Flannigan makes a special appearance in the records of the Institute of Surveyors in August 1899. In April of that year he had been promoted to the new position of District Surveyor King Island, and The Surveyor announced the promotion as follows:
Today 120 years later, the quality of Flannigan's work has been reaffirmed by a contemporary surveyor working on King Island, who reports that Flannigan's markers are still in place and well-preserved, and, remarkably, only about 40 millimetres different from the measurements made by modern GPS equipment.
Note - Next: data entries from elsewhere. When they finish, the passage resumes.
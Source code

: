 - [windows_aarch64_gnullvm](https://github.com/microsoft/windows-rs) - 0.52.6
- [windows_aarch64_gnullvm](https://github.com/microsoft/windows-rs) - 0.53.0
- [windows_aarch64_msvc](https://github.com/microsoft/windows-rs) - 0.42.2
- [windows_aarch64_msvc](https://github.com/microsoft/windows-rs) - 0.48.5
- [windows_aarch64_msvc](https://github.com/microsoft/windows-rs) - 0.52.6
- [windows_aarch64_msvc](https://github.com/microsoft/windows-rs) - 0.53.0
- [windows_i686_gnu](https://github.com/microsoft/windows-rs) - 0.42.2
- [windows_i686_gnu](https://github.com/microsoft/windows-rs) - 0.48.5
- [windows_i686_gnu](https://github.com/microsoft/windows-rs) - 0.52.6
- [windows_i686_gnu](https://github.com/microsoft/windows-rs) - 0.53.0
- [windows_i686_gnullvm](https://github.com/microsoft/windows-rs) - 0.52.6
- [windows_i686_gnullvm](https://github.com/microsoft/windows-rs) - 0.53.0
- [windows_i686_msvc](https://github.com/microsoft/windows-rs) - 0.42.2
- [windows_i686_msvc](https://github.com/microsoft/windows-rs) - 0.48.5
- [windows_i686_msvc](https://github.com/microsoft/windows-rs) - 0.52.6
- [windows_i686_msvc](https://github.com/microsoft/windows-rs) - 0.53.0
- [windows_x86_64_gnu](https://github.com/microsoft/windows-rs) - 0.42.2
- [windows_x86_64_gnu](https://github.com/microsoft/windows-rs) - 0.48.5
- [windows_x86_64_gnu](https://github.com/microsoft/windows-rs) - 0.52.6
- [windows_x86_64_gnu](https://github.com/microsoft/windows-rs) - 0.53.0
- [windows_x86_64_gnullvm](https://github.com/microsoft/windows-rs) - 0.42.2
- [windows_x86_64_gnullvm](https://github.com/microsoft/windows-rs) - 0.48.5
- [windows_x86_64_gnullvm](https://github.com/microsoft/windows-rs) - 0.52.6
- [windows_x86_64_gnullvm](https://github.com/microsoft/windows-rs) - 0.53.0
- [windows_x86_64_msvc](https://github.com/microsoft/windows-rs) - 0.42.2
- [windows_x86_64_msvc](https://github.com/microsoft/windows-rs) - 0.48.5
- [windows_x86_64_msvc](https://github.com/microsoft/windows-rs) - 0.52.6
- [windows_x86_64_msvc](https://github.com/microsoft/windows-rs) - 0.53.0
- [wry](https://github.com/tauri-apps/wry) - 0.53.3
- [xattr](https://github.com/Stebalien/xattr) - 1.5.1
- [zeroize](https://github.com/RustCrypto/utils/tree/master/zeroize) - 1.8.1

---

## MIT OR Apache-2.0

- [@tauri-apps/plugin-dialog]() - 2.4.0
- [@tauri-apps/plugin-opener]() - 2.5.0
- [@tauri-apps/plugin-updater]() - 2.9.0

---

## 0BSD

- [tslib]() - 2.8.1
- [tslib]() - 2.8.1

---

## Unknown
He bought two lots of land on the island: 332 acres near Currie Harbour and 29 acres along the Ettrick River, but he did not live to enjoy them. His friend, colleague and executor, William Nevin Tatlow Hurst had the sad duty of selling Flannigan's land in 1901 and 1902. There is further evidence of the Flannigan-Hurst friendship. WNT Hurst's mother was Louisa Maria Tatlow Hurst and she wrote her will in 1897, having Michael Flannigan witness the document which is best accessed via the LINC Tasmanian Names Index.
Final years
There must have been celebrations early in 1899: the promotion to District Surveyor would have been cause for high hopes, and in April Flannigan's friend William Nevin Hurst was married in Hobart to great fanfare. But, by the end of the year serious problems began to arise for Flannigan. In Bendigo there was the death of his step-father, William Higgs, and of his uncle, Thomas Flanagan, which brought the need to support his mother and shoulder the burden of the administrative work entailed in both men's intestate estates. Travel back to Bendigo was required.Whilst he was in Bendigo he went to see the family doctor, as recorded on his death certificate. That may have been when he discovered that he had contracted tuberculosis. It was not necessarily a death sentence - only about 5% of people who contract tuberculosis are felled by it.
From Bendigo Flannigan returned to work on King Island, and he made a trip to the Tasmania mainland in May 1900. But by January 1901 his health was failing completely, and he took his final leave of Tasmania.
Flannigan returned to his house and family in Howard Street, Quarry Hill, Bendigo, where he died on 21 April 1901. His mother, Margaret Higgs, commissioned a fine grave and headstone for Michael and his two sisters, and their father John Flanagan, and she would lay there herself in 1916.
Like his uncle, Thomas Flanagan, Michael John died unmarried and so the Flanagan genetic line in Australia died out. Down the years Flannigan's story became diluted and distorted.
The descendants of his half-brother are said to have told Bendigo journalist and historian, David Graham Horsfall, that Flannigan had worked on Flinders Island and had died from the rigour of the surveyor's life. However, now, modern genealogical tools and methods have revealed the true, more remarkable story and achievements of Michael John Flannigan.